> YOUR ASSIGNMENT: Filter the entries for the word "documentclass". Copy each line that has it.

> DATASET RECORDS:
━━━━
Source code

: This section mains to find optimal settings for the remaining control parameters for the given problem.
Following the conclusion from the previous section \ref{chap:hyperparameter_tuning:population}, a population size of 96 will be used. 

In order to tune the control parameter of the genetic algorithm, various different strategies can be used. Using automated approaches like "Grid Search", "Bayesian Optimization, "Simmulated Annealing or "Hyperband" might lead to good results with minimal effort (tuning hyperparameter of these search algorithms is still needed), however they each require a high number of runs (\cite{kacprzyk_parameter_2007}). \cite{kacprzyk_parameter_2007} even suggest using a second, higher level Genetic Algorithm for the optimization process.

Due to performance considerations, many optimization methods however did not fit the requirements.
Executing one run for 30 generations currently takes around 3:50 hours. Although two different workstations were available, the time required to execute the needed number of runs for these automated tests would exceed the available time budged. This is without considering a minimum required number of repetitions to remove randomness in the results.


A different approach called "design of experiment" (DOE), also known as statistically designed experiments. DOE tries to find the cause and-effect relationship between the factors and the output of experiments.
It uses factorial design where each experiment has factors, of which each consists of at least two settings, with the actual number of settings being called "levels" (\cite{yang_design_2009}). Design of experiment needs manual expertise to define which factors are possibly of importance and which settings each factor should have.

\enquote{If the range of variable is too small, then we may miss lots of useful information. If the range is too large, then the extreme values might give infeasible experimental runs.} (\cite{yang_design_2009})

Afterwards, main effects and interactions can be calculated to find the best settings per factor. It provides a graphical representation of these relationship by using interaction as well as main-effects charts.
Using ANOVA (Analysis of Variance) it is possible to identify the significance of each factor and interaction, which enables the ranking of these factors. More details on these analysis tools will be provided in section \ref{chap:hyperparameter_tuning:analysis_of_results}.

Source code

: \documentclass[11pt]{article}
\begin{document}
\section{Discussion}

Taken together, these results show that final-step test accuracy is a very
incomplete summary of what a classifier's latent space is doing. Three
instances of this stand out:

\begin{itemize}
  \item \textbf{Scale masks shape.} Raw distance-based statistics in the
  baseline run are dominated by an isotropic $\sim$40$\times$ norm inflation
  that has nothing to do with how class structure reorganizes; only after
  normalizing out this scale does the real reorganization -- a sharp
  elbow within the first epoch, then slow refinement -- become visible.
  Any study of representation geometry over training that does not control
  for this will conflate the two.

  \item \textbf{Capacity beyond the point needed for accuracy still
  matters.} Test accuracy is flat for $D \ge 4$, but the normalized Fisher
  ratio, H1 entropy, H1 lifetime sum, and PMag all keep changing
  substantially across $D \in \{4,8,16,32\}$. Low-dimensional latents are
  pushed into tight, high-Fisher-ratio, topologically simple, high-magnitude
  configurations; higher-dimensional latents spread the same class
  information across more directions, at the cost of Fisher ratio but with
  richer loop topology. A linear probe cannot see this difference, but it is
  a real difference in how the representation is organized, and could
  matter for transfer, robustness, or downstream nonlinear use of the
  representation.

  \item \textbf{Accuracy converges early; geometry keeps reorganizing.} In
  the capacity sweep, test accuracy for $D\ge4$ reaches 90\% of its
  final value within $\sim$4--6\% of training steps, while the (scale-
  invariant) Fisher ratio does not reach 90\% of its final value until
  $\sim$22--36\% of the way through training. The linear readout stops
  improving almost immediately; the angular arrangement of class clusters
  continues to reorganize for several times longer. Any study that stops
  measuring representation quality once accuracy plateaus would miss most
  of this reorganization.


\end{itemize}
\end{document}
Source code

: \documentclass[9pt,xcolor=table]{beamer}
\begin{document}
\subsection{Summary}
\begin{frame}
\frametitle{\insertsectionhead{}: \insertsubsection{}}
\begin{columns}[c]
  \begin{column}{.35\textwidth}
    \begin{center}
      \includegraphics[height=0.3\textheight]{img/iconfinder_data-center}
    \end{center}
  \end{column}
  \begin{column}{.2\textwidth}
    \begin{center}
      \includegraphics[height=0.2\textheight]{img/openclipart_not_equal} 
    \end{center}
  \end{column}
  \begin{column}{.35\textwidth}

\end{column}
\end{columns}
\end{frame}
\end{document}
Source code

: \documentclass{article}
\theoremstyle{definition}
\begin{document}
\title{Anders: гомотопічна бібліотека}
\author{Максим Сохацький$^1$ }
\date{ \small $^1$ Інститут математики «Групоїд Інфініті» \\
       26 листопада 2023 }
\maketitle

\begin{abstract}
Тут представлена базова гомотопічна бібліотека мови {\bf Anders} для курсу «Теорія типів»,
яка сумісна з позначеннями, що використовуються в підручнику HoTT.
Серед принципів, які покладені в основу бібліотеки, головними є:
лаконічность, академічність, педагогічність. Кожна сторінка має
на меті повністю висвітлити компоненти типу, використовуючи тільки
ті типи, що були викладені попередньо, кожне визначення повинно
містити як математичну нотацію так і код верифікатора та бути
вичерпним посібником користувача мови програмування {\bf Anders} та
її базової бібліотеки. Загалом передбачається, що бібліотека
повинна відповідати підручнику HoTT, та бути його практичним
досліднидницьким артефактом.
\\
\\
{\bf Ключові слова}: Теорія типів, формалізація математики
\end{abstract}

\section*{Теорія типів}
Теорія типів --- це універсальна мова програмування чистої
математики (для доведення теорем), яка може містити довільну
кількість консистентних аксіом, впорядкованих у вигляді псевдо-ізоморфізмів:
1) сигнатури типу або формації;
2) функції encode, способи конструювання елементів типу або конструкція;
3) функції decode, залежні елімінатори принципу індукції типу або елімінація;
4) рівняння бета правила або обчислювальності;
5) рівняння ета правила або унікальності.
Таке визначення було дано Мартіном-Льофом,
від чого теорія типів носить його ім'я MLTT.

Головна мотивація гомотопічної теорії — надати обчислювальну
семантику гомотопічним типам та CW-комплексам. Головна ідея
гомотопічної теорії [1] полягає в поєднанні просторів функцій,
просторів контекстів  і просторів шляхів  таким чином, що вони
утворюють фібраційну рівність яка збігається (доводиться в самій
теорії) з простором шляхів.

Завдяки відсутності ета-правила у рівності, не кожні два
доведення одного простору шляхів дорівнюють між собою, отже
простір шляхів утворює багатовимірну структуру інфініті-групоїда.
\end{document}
━━━━
> SOLUTION TO THIS EXERCISE:
: \documentclass[11pt]{article}
: \documentclass[9pt,xcolor=table]{beamer}
: \documentclass{article}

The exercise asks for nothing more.